У меня не было возможности увидеть
Были времена, когда мне хотелось оставить все это позади. Ночами, когда я лежала в постели, уставившись в стену, чувствуя, как слезы щиплют глаза. Не желая ничего больше, чем собрать свои вещи и уехать. Уехать куда-нибудь еще. В любое другое место. Найти настоящую работу. Найти хорошего мужчину. И, может быть, он бы игнорировал меня во время футбольного сезона, и мне придется ругаться на него, чтобы вынести мусор. Но он называл бы меня хорошенькой и целовал так, как будто так было на самом деле.
Я могла бы смыть с себя грязь моих двадцати шести лет. Я могла бы быть чистой.
Но для меня это был не вариант.
Некоторым людям нужно было пробираться по грязи, чтобы другие могли жить, не тронутые ею.
Моя жизнь была жертвой ради большего блага.
Я не имела права грустить по этому поводу.
— Холодно? — голос Брейкера раздался позади меня, заставив меня подпрыгнуть, мое сердце взлетело вверх. Боже, он был хорош в этом. Я догадывалась, что именно это делало его хорошим в его работе.
— Да, — сказала я, поворачиваясь к нему.
Чтобы найти его стоящим там с одеждой.
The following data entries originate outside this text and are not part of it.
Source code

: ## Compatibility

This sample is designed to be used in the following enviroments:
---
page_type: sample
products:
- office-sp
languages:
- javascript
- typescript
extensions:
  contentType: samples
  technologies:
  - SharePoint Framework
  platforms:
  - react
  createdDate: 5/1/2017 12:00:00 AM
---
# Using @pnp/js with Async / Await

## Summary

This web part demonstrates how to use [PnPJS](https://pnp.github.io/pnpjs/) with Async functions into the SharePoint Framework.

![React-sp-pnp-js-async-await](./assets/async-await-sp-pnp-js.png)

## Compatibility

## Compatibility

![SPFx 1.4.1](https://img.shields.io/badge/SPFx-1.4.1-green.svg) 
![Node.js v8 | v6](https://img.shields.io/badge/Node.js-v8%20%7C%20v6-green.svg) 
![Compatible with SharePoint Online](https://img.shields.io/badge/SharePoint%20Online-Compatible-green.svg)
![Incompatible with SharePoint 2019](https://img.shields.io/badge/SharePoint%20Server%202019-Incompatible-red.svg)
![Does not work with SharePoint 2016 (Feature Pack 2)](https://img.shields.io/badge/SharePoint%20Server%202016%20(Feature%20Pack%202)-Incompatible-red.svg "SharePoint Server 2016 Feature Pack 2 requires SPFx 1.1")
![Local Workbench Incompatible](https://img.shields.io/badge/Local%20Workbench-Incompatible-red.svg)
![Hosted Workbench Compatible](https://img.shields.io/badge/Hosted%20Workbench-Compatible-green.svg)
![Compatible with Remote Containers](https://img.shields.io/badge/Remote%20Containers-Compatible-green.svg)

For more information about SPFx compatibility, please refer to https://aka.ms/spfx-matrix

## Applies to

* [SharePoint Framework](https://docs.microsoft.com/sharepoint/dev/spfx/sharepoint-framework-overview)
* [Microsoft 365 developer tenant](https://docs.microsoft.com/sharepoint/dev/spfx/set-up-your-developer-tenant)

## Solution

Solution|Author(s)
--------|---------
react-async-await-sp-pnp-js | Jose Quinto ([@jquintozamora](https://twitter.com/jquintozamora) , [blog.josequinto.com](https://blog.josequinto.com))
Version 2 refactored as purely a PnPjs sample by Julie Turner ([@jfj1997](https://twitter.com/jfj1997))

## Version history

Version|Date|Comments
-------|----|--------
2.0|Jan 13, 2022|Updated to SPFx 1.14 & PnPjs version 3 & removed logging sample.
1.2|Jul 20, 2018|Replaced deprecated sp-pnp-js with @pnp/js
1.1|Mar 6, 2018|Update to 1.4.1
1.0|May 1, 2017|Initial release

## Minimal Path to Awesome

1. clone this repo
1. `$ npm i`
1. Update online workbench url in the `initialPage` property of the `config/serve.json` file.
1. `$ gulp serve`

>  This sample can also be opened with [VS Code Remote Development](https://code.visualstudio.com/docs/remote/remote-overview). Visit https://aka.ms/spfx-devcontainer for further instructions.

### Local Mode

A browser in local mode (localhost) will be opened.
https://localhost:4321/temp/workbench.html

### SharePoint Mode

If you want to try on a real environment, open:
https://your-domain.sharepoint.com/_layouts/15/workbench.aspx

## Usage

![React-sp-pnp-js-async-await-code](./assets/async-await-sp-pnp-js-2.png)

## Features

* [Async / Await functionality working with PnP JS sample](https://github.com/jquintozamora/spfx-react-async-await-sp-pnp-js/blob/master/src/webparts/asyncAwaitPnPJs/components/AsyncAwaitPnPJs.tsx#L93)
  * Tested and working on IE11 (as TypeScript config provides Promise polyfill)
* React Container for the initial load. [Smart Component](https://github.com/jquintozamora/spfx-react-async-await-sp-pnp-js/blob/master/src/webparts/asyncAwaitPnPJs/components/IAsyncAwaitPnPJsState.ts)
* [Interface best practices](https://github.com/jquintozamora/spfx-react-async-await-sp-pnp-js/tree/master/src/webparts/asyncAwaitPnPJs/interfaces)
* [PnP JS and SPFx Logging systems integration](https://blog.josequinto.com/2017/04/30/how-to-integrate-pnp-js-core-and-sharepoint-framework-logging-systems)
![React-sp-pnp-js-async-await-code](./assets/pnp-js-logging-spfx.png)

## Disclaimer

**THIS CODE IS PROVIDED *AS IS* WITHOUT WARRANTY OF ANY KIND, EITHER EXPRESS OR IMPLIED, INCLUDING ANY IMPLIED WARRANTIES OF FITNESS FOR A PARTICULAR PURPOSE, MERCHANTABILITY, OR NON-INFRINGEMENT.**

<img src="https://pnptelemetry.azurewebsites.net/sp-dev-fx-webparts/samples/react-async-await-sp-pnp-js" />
Одеждой. И одеялами.
— Вот, — сказал он, протягивая мне пару мужских носков, и я практически набросилась на них, сунула ноги и подтянула их к икрам. Затем он протянул мне пару спортивных штанов. Мужских. Синих. Слишком больших. Но теплых. Я влезла в них, потянулась за темно-синей толстовкой и натянула ее через голову. — Лучше? — спросил он, как только я оделась.
— Да. Спасибо, — искренне сказала я.
— Не благодари меня, куколка, — сказал он, качая головой.
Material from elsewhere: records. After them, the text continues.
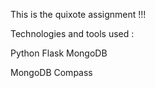 This is the quixote assignment !!!


Technologies and tools used :

Python 
Flask
MongoDB

MongoDB Compass 



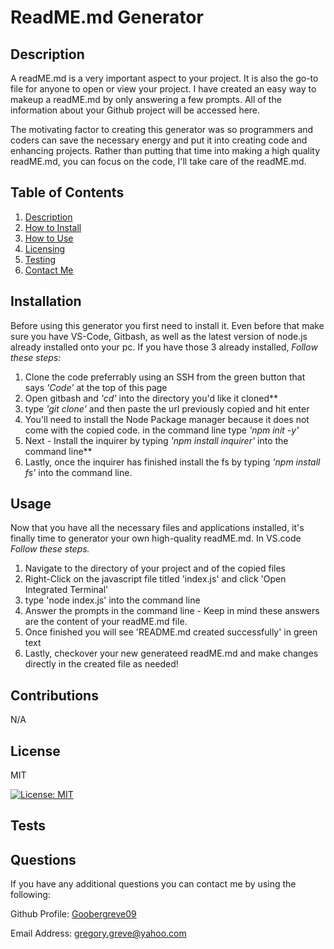 # ReadME.md Generator
  
## Description

A readME.md is a very important aspect to your project. It is also the go-to file for anyone to open or view your project. I have created an easy way to makeup a readME.md by only answering a few prompts. All of the information about your Github project will be accessed here.


The motivating factor to creating this generator was so programmers and coders can save the necessary energy and put it into creating code and enhancing projects. Rather than putting that time into making a high quality readME.md, you can focus on the code, I'll take care of the readME.md.


  
## Table of Contents


1. [Description](#description) 
2. [How to Install](#installation)
3. [How to Use](#usage)
4. [Licensing](#license)
5. [Testing](#tests)
6. [Contact Me](#questions)
   

## Installation


Before using this generator you first need to install it. Even before that make sure you have VS-Code, Gitbash, as well as the latest version of node.js already installed onto your pc. If you have those 3 already installed, *Follow these steps:*


1. Clone the code preferrably using an SSH from the green button that says *'Code'* at the top of this page
2. Open gitbash and *'cd'* into the directory you'd like it cloned**
3. type *'git clone'* and then paste the url previously copied and hit enter
4. You'll need to install the Node Package manager because it does not come with the copied code. in the command line type *'npm init -y'*
5. Next - Install the inquirer by typing *'npm install inquirer'* into the command line**
6. Lastly, once the inquirer has finished install the fs by typing *'npm install fs'* into the command line.



## Usage

Now that you have all the necessary files and applications installed, it's finally time to generator your own high-quality readME.md. In VS.code *Follow these steps.*


1. Navigate to the directory of your project and of the copied files
2. Right-Click on the javascript file titled 'index.js' and click 'Open Integrated Terminal'
3. type 'node index.js' into the command line
4. Answer the prompts in the command line - Keep in mind these answers are the content of your readME.md file.
5. Once finished you will see 'README.md created successfully' in green text
6. Lastly, checkover your new generateed readME.md and make changes directly in the created file as needed!


## Contributions

N/A


## License

MIT

[![License: MIT](https://img.shields.io/badge/License-MIT-yellow.svg)](https://opensource.org/licenses/MIT)

## Tests



## Questions

If you have any additional questions you can contact me by using the following:

 Github Profile: [Goobergreve09](https://www.github.com/Goobergreve09)

 Email Address: gregory.greve@yahoo.com


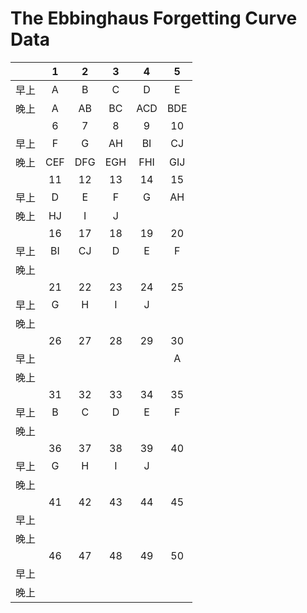 # The Ebbinghaus Forgetting Curve Data

|      |  1   |  2   |  3   |  4   |  5   |
| :--: | :--: | :--: | :--: | :--: | :--: |
| 早上 |  A   |  B   |  C   |  D   |  E   |
| 晚上 |  A   |  AB  |  BC  | ACD  | BDE  |
|      |  6   |  7   |  8   |  9   |  10  |
| 早上 |  F   |  G   |  AH  |  BI  |  CJ  |
| 晚上 | CEF  | DFG  | EGH  | FHI  | GIJ  |
|      |  11  |  12  |  13  |  14  |  15  |
| 早上 |  D   |  E   |  F   |  G   |  AH  |
| 晚上 |  HJ  |  I   |  J   |      |      |
|      |  16  |  17  |  18  |  19  |  20  |
| 早上 |  BI  |  CJ  |  D   |  E   |  F   |
| 晚上 |      |      |      |      |      |
|      |  21  |  22  |  23  |  24  |  25  |
| 早上 |  G   |  H   |  I   |  J   |      |
| 晚上 |      |      |      |      |      |
|      |  26  |  27  |  28  |  29  |  30  |
| 早上 |      |      |      |      |  A   |
| 晚上 |      |      |      |      |      |
|      |  31  |  32  |  33  |  34  |  35  |
| 早上 |  B   |  C   |  D   |  E   |  F   |
| 晚上 |      |      |      |      |      |
|      |  36  |  37  |  38  |  39  |  40  |
| 早上 |  G   |  H   |  I   |  J   |      |
| 晚上 |      |      |      |      |      |
|      |  41  |  42  |  43  |  44  |  45  |
| 早上 |      |      |      |      |      |
| 晚上 |      |      |      |      |      |
|      |  46  |  47  |  48  |  49  |  50  |
| 早上 |      |      |      |      |      |
| 晚上 |      |      |      |      |      |



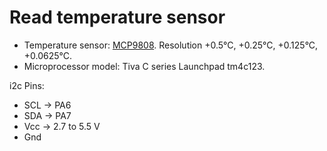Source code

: # Read temperature sensor



- Temperature sensor: [MCP9808](https://octopart.com/datasheet/mcp9808-e%2Fms-microchip-21270223).
Resolution +0.5°C, +0.25°C, +0.125°C, +0.0625°C.
- Microprocessor model: Tiva C series Launchpad tm4c123.

i2c Pins:
- SCL   -> PA6
- SDA   -> PA7
- Vcc   -> 2.7 to 5.5 V
- Gnd
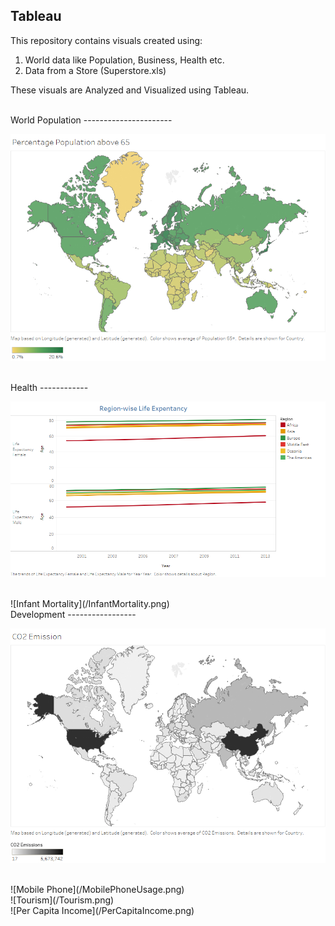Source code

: Tableau
----------------------

This repository contains visuals created using: 
1. World data like Population, Business, Health etc.
2. Data from a Store (Superstore.xls)

These visuals are Analyzed and Visualized using Tableau.

<br />
World Population
----------------------

![Age group](/Population65.png)

<br />
Health
------------

![Life Expectancy](/LifeExpectancy.png)

<br />
![Infant Mortality](/InfantMortality.png)

<br />
Development
-----------------

![CO2 Emission](/CO2Emission.png)

<br />
![Mobile Phone](/MobilePhoneUsage.png)

<br />
![Tourism](/Tourism.png)

<br />
![Per Capita Income](/PerCapitaIncome.png)
<br />
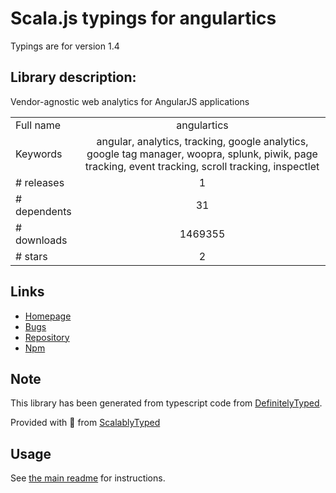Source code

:
# Scala.js typings for angulartics

Typings are for version 1.4

## Library description:
Vendor-agnostic web analytics for AngularJS applications

|                    |                 |
| ------------------ | :-------------: |
| Full name          | angulartics |
| Keywords           | angular, analytics, tracking, google analytics, google tag manager, woopra, splunk, piwik, page tracking, event tracking, scroll tracking, inspectlet |
| # releases         | 1 |
| # dependents       | 31 |
| # downloads        | 1469355 |
| # stars            | 2 |

## Links
- [Homepage](http://angulartics.github.io/)
- [Bugs](http://github.com/angulartics/angulartics/issues)
- [Repository](https://github.com/angulartics/angulartics)
- [Npm](https://www.npmjs.com/package/angulartics)
    


## Note
This library has been generated from typescript code from [DefinitelyTyped](https://definitelytyped.org).

Provided with :purple_heart: from [ScalablyTyped](https://github.com/oyvindberg/ScalablyTyped)

## Usage
See [the main readme](../../readme.md) for instructions.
— Почему нет? Ты сделал что-то хорошее.
Он выдохнул, проведя рукой по голове. — После похищения и удержания тебя против твоей воли. Ты не можешь сказать, что это было приятно.
— Скольким еще заложникам ты приносил одежду и одеяла? — спросила я, наблюдая за ним. Он покачал головой, и я получила свой ответ. — Вот именно. Так что спасибо тебе за заботу о том, чтобы я не умерла от пневмонии. Ты знаешь… до того, как я получу передоз от героина. — Я имела в виду, что это для меня немного забавно. В каком-то болезненном смысле. Я даже улыбнулась, когда сказала это.
Все, что я увидела в ответ — это напряжение вокруг его глаз, тиканье в челюсти. Он выглядел почти… сердитым.
— У тебя действительно нет ради чего жить? — спросил он тихим голосом.
Я почувствовала, как мое плечо дернулось. — Мне действительно не для чего жить, — подтвердила я. — Я имею в виду… я не совсем рада, что умру, не дожив даже до своего тридцатилетия. Но я должна выбрать, как мне поступить. Лучше своими руками, чем быть соскобленной с тротуара после того, как пьяный водитель сбил меня, когда я переходила улицу. Или задыхающейся от витаминов размером с лошадиную таблетку, которые я принимаю в одиночестве в своей квартире, и меня не найдут в течение нескольких дней, пока мой домовладелец не придет за арендной платой.